Andréia Oliveira afirma que existe uma concepção  de que a mulher é um objeto, um acessório, um corpo que pode ser facilmente invadido e esse comportamento vai gerando diversas violências, em várias camadas, e o trabalho de parto é um lugar onde isso ocorre, “então é necessário que a gente comece a conversar sobre essas violências que acontecem”. 

Sabrina Lage se comunica com os integrantes da mesa e compartilha suas experiências através da linguagem em libras | Foto: Elaine Lopes

Ela critica a opção dos médicos pela manobra de Kristeller, uma técnica que consiste na pressão sobre a parte superior do útero, também  com o objetivo de facilitar a saída do bebê. Segundo Andréia, a manobra é invasiva e acontece antes mesmo da mulher autorizar. 

Parto Humanizado

De acordo com Sabrina, existem obstáculos para as mulheres surdas que escolheram a maternidade. No entanto, não estão ligadas exclusivamente ao fato de não conseguirem ouvir, mas por falta de acesso a instituições que acolham adequadamente essas gestantes como clínicas, hospitais e maternidades: “os profissionais da saúde precisam ter pelo menos um conhecimento básico em LIBRAS e de como é o atendimento de uma pessoa surda”, explica ela. 

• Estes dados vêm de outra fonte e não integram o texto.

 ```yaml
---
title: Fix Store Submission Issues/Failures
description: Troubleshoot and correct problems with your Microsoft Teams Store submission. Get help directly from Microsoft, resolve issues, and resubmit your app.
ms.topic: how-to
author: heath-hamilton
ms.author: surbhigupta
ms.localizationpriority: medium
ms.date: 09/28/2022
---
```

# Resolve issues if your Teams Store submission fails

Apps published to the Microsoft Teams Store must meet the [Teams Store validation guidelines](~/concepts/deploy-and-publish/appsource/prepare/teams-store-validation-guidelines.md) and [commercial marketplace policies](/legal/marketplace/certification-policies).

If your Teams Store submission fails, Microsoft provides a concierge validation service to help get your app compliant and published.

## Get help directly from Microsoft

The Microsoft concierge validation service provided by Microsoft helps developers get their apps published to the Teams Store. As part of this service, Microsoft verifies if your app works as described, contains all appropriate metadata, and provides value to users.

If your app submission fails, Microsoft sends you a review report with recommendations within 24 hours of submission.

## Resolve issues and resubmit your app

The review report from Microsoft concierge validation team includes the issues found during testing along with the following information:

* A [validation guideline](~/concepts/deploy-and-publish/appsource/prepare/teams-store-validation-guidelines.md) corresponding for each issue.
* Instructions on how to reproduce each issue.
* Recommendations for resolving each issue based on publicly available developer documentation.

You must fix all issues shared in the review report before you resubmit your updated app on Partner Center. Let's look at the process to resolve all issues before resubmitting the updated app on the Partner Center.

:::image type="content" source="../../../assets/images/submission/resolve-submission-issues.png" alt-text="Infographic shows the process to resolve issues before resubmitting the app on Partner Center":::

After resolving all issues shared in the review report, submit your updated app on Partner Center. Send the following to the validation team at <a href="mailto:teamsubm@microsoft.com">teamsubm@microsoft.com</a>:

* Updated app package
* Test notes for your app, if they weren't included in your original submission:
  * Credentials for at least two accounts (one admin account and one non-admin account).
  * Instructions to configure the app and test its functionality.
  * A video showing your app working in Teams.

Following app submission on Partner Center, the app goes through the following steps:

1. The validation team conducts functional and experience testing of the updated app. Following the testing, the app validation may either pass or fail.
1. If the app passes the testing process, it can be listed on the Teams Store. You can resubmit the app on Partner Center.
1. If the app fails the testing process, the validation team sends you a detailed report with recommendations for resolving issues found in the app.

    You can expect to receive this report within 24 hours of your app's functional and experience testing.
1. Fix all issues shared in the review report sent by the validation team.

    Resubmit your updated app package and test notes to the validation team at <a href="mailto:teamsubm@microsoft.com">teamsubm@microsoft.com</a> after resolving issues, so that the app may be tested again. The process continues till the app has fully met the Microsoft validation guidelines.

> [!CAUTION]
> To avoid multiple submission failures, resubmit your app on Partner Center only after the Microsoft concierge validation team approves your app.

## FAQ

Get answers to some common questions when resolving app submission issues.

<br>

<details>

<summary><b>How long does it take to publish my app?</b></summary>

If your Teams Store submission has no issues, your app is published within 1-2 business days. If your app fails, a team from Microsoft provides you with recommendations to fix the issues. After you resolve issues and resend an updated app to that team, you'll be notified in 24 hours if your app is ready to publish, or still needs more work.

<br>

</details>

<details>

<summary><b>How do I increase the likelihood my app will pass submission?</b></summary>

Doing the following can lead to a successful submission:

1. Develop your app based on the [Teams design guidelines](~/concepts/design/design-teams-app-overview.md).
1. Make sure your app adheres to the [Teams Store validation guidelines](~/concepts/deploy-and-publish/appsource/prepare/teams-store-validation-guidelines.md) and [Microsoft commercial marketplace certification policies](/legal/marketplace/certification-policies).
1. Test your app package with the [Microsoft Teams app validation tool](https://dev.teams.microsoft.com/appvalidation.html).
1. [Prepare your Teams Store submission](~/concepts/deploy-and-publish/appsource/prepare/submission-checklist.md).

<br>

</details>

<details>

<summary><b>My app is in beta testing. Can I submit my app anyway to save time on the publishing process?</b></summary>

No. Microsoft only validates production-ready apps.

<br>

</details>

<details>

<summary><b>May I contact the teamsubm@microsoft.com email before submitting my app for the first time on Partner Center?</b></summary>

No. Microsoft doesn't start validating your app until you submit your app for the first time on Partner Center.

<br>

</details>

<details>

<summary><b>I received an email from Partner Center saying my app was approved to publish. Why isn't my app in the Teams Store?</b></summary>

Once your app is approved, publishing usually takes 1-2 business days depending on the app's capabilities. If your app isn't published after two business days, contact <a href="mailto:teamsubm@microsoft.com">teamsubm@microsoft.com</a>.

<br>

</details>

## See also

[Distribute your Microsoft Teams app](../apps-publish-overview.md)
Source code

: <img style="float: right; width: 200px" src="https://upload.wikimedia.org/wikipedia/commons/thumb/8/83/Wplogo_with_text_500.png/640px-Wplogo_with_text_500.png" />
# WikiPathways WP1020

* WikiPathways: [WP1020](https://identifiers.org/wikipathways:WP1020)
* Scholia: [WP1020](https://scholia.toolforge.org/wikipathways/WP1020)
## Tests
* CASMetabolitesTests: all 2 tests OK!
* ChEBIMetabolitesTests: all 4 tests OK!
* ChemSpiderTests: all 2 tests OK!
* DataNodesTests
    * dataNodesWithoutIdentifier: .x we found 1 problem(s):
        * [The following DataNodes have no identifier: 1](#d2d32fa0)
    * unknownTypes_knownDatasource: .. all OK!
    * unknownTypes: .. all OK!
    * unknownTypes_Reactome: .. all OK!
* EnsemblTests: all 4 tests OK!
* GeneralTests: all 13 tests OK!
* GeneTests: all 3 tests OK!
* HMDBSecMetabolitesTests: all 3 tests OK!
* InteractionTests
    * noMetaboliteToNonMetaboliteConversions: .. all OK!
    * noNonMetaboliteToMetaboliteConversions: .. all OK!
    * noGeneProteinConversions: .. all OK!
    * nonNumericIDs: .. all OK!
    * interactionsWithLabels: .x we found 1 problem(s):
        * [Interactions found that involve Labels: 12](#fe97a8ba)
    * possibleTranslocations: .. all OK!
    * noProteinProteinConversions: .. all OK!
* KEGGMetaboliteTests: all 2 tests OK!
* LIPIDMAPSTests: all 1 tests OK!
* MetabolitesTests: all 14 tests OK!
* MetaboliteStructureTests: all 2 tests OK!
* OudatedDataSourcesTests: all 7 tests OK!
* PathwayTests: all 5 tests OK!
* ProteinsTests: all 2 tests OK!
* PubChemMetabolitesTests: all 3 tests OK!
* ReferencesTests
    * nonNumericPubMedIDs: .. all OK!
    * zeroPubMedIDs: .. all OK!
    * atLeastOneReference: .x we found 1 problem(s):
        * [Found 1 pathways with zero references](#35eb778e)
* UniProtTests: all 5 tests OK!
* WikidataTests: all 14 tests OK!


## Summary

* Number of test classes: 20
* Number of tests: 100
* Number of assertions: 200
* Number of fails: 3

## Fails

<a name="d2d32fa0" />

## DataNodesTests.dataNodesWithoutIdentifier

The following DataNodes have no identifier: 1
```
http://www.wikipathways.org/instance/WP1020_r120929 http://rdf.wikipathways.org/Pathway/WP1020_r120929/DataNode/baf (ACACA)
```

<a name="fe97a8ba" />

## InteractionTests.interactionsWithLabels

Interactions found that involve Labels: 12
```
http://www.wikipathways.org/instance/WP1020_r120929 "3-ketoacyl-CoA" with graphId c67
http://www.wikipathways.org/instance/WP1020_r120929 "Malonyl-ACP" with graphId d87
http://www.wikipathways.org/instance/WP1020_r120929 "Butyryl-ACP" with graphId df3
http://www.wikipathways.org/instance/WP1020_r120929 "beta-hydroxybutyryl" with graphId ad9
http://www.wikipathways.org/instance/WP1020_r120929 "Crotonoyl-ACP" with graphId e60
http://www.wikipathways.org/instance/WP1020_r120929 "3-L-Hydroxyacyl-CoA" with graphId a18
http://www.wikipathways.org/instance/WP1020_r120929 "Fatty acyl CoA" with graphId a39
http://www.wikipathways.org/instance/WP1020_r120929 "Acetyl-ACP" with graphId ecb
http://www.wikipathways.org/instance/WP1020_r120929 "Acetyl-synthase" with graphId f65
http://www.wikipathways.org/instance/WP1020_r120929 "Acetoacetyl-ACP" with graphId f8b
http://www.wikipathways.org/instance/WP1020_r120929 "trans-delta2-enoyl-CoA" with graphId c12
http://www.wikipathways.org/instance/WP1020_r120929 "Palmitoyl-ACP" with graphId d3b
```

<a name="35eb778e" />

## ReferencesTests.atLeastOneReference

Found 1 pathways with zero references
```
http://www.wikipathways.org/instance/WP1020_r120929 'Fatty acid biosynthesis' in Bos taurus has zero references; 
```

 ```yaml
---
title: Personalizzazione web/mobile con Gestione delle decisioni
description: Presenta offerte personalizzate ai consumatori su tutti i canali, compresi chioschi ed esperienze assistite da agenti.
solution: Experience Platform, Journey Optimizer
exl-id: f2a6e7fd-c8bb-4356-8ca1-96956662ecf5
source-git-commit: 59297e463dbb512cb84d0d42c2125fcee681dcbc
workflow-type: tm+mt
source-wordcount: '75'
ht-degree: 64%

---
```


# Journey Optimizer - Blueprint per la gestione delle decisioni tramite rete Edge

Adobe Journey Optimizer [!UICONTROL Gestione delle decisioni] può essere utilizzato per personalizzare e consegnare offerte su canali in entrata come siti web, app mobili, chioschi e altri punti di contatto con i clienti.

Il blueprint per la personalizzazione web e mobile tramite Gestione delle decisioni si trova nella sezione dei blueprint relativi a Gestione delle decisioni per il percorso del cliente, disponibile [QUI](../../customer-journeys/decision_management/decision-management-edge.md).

Segundo Sabrina, uma mulher surda que chega ao ambiente hospitalar não consegue se comunicar com os profissionais. Em muitos casos, o médico não faz nenhuma pergunta, apenas os procedimentos como pesagem e pressão. E não é diferente no dia do parto; a gestante tem que deitar na maca, tem seu corpo tocado e é encaminhada para a sala do parto sem que haja qualquer diálogo, “por isso a taxa de cesáreas em mulheres surdas é muito alta”. Segundo Sabrina, o agendamento da cesárea também é combinado entre o médico e o acompanhante da gestante, que geralmente é alguém da família, mas sem o consentimento da paciente.

Sabrina acredita que a Central de Intermediação entre surdos e ouvintes-ICOM, um serviço de tradução de LIBRAS em tempo real, 24 horas por dia, disponível por aplicativo, poderia ser uma opção no caso de gestantes surdas, “mas a questão é que ele não é gratuito, impossibilitando o uso entre todas as mulheres”. 

Durante a roda de conversa, Sabrina exibiu o parto de sua segunda filha; humanizado, com total liberdade de escolha., que lhe permitiu se movimentar e escolher o local apropriado para dar à luz, com o apoio do marido e da filha mais velha, o que segundo ela, “fez toda a diferença, tornando esse momento de muita união entre a família.” 

Andréia Oliveira compartilha seus conhecimentos sobre violência obstétrica  | Foto: Elaine Lopes

Violência pós-parto

Outra questão discutida na roda de conversa foi a laqueadura. Segundo Maria Rita Valentim, violência obstétrica é qualquer ato que provoque danos físicos ou psicológicos à mulher. Assim como atos praticados por profissional da saúde ou de outra área que  firam os princípios de autonomia e liberdade de escolha da mulher que está em trabalho de parto, e enfatiza ainda o direito à informação. 

Segundo Sabrina, em muitos casos, a família entende que a mulher surda não tem condições de ter filho, por causa do trabalho e, simplesmente, decide que ela tem que fazer uma laqueadura, e o médico faz o procedimento, mesmo sem o conhecimento da paciente, isso também se caracteriza como violência obstétrica.  

Após citar os vários tipos de violência obstétrica, o quanto a violência de gênero está relacionada a essas práticas e o quanto elas representam de violência para as mães surdas, Andréia Oliveira cita como exemplo positivo a experiência da Sabrina durante o parto humanizado. Sem nenhuma intervenção, sem nenhum método invasivo e completo, “em nenhum momento o corpo da Sabrina é tocado sem aviso durante o parto”.

Todas as mulheres surdas, segundo Andréia, deveriam ter a oportunidade de vivenciar isso também, poder ter os seus direitos respeitados, ter a oportunidade de optar pelo parto que desejam, ter uma comunicação com acessibilidade, absolutamente todos os direitos, sem exceção. “É o que todas merecem”, enfatiza.